------ AVAILABLE DATA ------
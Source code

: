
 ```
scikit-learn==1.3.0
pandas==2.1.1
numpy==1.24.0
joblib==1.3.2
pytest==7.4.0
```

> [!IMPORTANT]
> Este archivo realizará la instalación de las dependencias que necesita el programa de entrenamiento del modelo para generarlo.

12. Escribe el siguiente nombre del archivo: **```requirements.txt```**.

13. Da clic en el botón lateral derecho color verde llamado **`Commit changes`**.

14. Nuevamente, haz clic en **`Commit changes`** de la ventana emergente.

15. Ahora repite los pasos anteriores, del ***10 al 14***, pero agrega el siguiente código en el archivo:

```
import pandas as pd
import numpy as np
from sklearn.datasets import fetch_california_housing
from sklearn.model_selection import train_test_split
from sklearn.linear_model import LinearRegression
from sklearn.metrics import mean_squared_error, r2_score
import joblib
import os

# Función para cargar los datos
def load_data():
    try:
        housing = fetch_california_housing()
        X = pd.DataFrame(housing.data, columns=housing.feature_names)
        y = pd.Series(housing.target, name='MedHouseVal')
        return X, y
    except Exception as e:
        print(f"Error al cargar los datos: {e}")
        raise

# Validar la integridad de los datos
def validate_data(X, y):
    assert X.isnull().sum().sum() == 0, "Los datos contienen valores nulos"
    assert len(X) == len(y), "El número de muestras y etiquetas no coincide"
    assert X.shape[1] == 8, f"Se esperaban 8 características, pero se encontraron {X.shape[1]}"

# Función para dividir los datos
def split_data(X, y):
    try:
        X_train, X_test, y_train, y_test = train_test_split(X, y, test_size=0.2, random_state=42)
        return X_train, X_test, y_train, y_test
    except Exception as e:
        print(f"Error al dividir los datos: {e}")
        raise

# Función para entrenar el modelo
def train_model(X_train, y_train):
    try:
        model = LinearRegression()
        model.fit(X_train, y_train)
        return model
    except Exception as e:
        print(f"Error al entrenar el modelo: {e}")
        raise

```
------
------ AVAILABLE DATA ------
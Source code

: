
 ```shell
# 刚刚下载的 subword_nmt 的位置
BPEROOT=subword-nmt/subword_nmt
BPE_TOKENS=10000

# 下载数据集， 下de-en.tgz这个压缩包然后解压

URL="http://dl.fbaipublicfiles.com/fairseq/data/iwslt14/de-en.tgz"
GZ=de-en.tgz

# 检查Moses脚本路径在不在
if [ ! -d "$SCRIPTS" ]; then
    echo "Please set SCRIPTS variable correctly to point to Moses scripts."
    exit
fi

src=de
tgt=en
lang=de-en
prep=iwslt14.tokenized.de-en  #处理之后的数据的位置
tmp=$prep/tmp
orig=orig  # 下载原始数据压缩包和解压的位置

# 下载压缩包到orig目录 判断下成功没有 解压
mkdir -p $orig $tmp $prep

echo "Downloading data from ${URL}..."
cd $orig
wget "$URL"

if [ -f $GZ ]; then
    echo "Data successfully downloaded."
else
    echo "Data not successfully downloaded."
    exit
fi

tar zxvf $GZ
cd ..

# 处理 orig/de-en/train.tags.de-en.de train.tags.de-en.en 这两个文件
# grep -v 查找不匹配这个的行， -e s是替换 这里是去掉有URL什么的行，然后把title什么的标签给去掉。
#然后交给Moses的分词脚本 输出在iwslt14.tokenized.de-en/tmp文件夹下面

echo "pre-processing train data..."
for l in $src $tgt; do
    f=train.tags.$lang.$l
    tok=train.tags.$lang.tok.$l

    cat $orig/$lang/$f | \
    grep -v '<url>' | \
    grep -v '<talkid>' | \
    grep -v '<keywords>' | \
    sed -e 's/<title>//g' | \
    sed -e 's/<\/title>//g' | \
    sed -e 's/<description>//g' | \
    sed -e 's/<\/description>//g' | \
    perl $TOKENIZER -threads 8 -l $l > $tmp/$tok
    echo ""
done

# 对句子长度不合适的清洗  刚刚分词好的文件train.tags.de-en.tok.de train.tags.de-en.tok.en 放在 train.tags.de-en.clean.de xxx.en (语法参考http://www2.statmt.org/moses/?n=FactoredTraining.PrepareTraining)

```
------
TRY IT
Find each line above that contains "Commit", and copy those lines.

YOUR SOLUTION
13. Da clic en el botón lateral derecho color verde llamado **`Commit changes`**.
14. Nuevamente, haz clic en **`Commit changes`** de la ventana emergente.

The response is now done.